Collection entries:
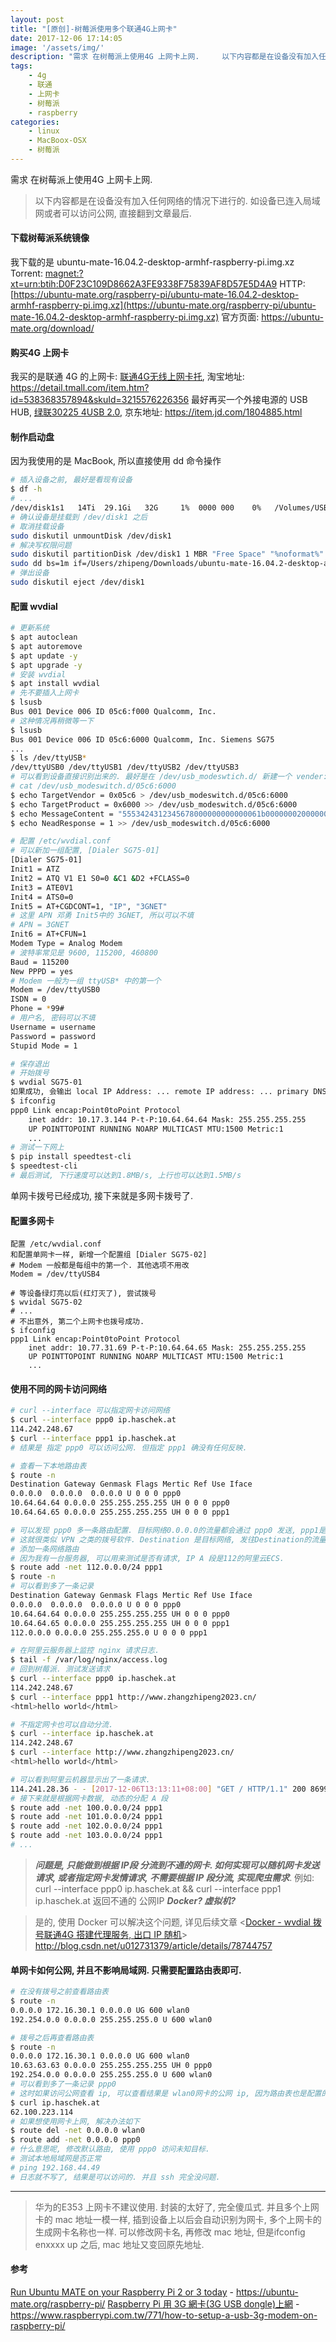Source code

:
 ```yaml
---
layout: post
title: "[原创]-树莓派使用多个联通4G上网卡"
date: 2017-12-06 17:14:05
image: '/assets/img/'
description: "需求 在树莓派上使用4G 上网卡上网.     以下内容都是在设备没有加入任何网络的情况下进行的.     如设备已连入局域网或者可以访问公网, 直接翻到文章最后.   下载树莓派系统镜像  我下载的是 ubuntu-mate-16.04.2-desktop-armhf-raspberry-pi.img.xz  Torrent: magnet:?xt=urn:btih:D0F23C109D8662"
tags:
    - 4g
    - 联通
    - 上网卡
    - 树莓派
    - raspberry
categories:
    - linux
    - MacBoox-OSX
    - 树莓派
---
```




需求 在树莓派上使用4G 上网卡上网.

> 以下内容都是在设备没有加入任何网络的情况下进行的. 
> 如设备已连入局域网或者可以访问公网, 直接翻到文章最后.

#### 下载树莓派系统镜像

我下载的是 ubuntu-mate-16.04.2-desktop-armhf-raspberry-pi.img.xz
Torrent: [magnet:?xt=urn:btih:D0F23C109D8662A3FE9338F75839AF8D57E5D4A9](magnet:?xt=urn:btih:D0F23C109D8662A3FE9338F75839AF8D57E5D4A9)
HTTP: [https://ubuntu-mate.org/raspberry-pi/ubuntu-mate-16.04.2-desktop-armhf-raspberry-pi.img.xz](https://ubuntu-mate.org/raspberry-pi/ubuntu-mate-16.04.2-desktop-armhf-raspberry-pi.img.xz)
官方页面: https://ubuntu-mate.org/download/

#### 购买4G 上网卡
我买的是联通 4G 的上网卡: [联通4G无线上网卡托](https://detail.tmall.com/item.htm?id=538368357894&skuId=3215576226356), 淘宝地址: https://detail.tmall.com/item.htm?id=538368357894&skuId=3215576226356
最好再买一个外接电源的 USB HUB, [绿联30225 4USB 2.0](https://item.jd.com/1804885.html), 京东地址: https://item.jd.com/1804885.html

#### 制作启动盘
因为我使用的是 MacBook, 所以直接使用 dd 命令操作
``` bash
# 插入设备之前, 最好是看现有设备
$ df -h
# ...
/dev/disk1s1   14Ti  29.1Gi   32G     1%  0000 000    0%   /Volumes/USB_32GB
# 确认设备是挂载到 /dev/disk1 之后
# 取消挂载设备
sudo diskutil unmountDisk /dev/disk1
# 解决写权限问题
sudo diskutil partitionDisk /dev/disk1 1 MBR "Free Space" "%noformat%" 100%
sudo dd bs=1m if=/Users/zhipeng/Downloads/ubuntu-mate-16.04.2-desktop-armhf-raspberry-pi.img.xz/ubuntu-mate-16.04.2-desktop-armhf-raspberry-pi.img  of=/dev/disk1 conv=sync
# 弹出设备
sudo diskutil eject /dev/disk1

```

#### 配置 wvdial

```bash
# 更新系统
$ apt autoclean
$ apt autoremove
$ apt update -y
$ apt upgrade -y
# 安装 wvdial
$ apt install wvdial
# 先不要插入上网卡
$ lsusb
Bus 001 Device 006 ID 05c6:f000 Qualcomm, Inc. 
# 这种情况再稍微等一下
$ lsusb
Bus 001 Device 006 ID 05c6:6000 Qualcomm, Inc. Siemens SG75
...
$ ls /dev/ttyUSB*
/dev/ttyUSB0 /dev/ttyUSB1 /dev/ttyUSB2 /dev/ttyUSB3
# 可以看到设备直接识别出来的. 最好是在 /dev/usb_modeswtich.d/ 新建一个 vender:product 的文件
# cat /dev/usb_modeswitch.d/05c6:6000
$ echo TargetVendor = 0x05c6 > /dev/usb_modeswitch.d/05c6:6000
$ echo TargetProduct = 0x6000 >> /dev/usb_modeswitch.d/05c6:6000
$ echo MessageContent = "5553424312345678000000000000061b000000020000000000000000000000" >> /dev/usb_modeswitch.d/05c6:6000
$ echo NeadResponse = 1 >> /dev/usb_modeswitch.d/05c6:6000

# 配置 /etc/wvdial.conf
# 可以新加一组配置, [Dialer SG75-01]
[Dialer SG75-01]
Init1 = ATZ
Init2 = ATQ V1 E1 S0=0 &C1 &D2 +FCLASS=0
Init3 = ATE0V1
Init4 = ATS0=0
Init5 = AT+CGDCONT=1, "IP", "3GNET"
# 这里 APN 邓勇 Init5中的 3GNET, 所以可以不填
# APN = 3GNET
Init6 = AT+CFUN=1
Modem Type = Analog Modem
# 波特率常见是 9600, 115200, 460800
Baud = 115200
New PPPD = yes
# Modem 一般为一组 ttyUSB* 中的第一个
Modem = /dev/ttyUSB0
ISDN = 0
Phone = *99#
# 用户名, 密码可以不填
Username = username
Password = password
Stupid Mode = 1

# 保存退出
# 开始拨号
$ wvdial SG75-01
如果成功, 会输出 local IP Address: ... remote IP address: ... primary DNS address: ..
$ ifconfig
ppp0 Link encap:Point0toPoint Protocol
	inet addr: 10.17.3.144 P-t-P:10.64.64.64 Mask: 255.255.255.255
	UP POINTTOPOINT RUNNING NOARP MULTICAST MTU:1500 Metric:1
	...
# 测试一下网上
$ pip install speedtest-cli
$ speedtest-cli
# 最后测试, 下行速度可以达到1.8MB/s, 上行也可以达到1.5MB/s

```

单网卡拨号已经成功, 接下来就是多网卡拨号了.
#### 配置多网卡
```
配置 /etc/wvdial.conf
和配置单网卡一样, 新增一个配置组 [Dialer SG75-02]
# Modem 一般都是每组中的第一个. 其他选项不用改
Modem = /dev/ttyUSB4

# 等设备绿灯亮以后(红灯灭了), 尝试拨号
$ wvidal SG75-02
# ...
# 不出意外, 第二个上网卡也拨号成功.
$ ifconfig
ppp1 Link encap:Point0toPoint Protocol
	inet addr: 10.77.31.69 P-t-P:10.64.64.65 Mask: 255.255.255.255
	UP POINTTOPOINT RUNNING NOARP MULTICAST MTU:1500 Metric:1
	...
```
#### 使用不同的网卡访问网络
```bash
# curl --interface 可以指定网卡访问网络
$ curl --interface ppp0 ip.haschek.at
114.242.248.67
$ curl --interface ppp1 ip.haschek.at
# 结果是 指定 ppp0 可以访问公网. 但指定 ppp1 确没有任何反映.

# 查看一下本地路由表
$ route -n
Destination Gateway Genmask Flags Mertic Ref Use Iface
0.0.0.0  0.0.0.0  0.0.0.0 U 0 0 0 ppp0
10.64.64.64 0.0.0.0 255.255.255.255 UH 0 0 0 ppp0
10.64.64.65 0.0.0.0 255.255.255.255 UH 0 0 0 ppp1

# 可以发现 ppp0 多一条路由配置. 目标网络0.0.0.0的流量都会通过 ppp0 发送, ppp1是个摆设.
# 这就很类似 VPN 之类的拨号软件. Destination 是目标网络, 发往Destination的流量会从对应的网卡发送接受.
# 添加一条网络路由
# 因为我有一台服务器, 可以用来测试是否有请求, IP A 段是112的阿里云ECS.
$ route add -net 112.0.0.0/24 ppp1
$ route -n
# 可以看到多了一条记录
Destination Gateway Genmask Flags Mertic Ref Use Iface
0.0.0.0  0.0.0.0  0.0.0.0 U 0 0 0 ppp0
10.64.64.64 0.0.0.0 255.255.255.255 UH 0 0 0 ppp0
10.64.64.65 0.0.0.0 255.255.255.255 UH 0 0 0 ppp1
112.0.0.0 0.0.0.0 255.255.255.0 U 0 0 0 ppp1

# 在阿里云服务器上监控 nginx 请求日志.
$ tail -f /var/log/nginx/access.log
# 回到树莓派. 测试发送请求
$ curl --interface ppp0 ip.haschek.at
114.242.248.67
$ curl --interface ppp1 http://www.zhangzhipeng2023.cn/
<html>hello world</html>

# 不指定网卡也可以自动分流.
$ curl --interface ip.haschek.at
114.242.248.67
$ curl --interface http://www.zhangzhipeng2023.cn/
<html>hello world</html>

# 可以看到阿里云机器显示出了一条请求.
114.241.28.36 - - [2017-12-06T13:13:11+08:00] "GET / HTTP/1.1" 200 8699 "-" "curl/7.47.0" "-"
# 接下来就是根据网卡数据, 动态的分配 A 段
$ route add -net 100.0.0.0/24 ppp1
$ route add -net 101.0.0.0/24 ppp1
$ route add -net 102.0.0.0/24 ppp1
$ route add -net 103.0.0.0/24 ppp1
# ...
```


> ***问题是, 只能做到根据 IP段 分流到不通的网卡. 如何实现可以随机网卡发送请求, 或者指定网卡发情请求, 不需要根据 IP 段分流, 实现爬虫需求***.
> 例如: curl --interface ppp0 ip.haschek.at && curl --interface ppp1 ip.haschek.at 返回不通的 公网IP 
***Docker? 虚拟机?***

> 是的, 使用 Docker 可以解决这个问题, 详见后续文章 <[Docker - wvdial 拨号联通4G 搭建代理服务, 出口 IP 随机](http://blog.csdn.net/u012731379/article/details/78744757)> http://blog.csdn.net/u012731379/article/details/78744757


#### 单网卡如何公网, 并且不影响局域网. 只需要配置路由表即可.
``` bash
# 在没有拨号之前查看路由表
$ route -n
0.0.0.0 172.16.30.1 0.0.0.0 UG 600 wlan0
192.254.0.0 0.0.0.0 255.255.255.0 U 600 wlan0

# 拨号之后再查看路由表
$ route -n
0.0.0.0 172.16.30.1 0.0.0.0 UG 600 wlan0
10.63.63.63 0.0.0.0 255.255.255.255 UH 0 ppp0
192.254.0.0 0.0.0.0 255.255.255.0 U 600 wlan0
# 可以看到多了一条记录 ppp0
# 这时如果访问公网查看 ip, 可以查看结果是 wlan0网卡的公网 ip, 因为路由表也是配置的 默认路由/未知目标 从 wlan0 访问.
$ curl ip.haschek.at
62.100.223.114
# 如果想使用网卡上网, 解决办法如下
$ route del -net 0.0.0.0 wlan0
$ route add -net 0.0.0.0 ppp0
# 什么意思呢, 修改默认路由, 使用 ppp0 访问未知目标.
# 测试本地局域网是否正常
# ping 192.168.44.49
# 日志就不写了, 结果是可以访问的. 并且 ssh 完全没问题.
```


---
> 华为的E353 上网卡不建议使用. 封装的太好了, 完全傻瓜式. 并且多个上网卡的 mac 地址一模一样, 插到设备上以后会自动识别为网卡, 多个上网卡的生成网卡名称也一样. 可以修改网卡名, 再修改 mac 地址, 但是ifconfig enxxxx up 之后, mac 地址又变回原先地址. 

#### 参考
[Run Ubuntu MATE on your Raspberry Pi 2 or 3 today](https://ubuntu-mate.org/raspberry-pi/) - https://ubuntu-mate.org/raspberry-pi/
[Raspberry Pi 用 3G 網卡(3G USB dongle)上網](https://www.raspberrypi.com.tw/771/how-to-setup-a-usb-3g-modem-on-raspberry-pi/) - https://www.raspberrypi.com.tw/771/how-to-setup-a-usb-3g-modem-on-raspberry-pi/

--

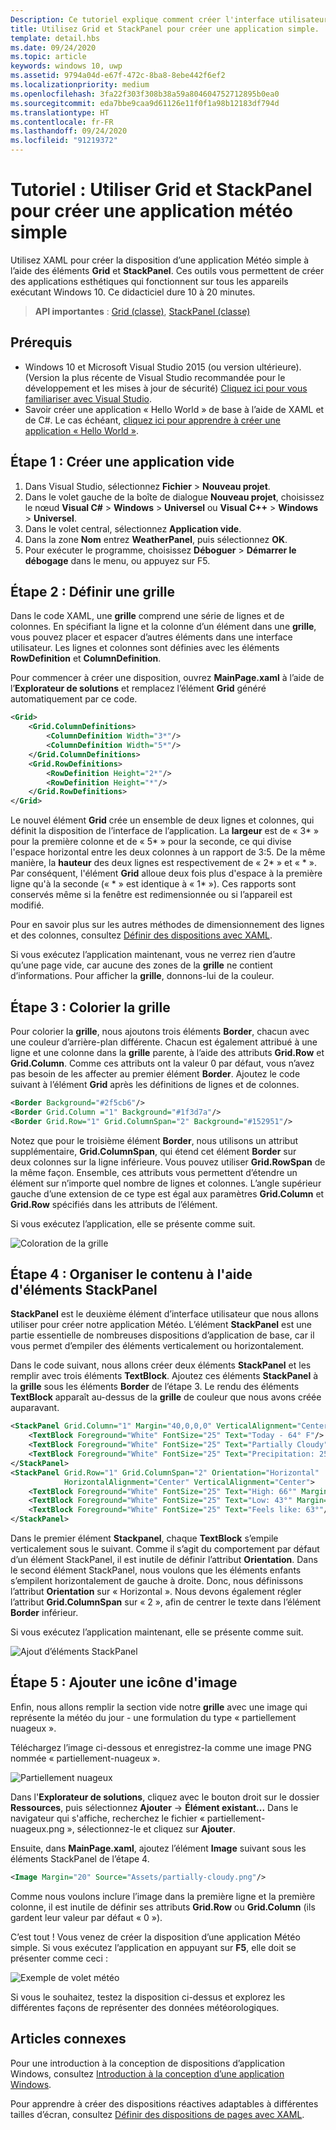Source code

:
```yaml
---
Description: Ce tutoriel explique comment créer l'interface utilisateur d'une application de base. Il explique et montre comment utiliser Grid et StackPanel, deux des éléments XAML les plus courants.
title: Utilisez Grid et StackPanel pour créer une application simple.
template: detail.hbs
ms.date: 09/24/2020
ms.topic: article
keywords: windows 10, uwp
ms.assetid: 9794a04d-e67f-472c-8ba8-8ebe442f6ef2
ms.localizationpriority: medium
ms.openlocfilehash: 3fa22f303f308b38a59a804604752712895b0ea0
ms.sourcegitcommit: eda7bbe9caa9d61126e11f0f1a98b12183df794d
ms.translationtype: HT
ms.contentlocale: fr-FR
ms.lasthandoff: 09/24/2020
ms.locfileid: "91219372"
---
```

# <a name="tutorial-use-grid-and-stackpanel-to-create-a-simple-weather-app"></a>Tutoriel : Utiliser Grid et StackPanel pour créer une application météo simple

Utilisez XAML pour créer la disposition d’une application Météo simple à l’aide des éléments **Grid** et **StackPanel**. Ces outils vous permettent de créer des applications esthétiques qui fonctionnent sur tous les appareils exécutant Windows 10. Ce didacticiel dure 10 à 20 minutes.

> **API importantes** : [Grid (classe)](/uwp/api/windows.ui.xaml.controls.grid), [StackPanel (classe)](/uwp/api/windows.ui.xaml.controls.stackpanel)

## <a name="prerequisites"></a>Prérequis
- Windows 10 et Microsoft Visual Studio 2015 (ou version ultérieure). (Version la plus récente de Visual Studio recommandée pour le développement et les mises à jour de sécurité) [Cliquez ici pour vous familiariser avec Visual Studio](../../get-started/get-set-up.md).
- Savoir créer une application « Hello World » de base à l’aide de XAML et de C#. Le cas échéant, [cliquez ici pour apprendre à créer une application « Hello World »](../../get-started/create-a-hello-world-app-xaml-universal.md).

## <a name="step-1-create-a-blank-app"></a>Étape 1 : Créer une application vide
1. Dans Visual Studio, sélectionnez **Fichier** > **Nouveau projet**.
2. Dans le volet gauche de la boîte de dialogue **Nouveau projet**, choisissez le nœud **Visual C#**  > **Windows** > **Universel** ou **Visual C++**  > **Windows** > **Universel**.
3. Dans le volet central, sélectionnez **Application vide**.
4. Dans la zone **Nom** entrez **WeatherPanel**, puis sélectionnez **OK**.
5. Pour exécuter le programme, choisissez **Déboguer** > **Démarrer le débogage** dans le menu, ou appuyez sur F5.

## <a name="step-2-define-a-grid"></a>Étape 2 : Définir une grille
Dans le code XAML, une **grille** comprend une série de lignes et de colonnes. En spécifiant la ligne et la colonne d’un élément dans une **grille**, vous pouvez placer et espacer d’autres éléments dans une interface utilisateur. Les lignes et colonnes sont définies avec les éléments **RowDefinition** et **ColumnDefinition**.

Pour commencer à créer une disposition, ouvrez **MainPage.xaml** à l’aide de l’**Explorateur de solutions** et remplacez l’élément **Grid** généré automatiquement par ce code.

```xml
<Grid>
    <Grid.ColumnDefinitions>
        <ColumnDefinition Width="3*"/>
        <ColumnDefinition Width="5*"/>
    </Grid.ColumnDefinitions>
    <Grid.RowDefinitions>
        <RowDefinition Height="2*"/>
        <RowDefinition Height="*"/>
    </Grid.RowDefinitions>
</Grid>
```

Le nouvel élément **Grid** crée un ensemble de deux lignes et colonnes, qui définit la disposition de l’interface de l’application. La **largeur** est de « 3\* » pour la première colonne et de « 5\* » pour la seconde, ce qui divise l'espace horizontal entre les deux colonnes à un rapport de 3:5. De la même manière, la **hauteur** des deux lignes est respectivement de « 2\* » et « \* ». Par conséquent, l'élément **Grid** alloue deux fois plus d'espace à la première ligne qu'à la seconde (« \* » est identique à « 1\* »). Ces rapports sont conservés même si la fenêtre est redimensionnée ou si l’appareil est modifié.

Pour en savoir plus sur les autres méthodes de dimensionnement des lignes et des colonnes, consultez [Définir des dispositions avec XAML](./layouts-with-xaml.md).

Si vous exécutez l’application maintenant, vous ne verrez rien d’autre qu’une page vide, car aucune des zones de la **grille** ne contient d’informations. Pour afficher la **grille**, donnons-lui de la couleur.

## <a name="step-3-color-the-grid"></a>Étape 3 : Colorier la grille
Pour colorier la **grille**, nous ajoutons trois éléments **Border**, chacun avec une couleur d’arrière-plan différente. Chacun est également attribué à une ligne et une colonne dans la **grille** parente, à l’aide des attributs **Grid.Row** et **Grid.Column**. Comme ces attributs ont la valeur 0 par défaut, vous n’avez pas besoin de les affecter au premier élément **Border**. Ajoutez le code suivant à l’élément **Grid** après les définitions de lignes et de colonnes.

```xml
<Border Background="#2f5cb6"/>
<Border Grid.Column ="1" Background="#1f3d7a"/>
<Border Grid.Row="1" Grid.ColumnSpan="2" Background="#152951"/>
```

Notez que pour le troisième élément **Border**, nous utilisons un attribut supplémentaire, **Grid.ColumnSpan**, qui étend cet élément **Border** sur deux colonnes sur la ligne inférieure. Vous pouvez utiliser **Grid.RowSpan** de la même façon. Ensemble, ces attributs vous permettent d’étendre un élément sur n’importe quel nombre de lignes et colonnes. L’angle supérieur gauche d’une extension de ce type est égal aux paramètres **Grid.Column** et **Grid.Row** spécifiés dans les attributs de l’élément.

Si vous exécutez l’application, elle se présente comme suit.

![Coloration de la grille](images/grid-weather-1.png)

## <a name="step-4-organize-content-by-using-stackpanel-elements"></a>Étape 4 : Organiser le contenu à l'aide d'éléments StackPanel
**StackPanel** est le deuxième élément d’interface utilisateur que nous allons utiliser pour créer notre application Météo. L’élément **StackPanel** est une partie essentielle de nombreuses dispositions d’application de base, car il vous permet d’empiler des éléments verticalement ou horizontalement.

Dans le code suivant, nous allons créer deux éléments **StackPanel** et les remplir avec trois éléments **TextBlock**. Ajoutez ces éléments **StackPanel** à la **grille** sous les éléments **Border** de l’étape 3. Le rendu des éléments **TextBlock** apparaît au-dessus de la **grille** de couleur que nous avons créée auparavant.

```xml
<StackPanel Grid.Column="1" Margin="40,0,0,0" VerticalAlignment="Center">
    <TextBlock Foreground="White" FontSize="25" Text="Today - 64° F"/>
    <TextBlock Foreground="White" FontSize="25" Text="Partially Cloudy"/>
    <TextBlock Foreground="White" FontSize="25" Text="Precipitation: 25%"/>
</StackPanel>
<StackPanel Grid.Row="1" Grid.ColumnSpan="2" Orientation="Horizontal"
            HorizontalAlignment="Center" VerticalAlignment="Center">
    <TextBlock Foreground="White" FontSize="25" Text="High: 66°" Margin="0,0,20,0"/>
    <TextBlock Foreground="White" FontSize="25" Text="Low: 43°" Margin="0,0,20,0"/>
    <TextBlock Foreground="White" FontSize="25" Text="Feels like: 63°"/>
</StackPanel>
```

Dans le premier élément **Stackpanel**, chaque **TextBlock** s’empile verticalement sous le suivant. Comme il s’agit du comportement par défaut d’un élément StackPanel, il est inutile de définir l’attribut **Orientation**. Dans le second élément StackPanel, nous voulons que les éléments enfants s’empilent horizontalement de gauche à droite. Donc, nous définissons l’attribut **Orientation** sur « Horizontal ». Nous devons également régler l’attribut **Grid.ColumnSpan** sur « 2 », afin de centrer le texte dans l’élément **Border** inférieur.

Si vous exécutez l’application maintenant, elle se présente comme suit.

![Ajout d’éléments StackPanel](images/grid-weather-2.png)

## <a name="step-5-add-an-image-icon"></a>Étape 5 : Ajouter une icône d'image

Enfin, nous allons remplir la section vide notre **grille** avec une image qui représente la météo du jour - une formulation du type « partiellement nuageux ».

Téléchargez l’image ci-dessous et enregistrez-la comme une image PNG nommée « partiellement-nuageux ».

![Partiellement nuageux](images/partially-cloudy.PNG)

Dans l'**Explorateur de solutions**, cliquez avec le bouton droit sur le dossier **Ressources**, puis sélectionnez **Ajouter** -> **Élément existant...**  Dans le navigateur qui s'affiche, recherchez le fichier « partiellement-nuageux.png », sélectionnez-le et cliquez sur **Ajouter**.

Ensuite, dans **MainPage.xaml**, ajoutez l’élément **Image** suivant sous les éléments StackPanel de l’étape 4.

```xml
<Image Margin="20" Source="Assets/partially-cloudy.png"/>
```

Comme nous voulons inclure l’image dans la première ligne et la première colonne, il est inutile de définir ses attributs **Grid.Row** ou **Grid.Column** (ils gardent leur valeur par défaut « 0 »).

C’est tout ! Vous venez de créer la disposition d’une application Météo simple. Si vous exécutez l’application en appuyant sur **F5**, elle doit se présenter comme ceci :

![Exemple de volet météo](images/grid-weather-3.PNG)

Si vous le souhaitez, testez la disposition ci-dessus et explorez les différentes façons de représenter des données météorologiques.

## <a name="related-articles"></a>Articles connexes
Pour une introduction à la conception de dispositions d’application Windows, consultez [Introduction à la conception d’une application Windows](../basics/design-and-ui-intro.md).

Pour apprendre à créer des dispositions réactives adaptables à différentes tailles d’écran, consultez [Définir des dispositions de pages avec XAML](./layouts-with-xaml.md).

--

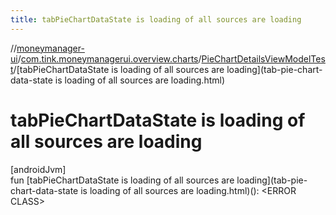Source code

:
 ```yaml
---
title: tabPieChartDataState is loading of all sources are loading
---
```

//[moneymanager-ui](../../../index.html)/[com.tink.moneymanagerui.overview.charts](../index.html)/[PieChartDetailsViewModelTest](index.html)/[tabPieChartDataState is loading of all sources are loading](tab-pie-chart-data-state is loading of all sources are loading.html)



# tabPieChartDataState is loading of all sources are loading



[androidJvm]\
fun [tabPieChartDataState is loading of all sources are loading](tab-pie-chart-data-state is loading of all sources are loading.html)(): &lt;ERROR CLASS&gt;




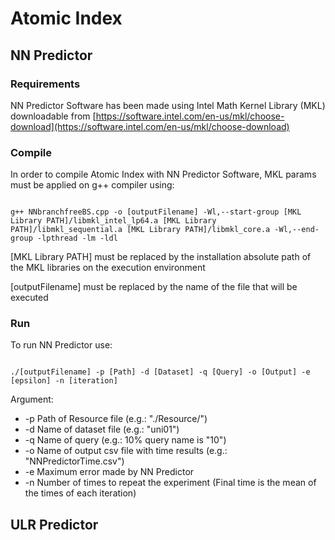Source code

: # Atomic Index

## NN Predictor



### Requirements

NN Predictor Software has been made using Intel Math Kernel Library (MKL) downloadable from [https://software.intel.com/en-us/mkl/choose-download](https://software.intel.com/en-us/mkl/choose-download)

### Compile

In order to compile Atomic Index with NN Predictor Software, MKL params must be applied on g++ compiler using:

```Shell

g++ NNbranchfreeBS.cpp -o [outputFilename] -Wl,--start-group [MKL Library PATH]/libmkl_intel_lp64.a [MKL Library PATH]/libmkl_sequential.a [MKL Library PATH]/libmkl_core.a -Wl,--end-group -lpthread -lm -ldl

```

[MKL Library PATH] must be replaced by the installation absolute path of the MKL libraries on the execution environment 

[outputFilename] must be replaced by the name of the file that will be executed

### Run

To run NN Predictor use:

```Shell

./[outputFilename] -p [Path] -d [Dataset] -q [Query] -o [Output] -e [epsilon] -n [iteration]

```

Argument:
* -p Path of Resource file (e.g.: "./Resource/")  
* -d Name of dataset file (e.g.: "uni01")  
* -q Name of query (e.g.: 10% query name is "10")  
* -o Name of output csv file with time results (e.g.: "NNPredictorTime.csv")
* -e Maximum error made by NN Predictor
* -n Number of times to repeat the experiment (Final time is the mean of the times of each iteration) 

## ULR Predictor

→ **DIRECTIONS FOR THIS TASK**:
Search the entries above for the string "iteration", and report each line where it occurs.

→ **TASK OUTPUT**:
./[outputFilename] -p [Path] -d [Dataset] -q [Query] -o [Output] -e [epsilon] -n [iteration]
* -n Number of times to repeat the experiment (Final time is the mean of the times of each iteration) 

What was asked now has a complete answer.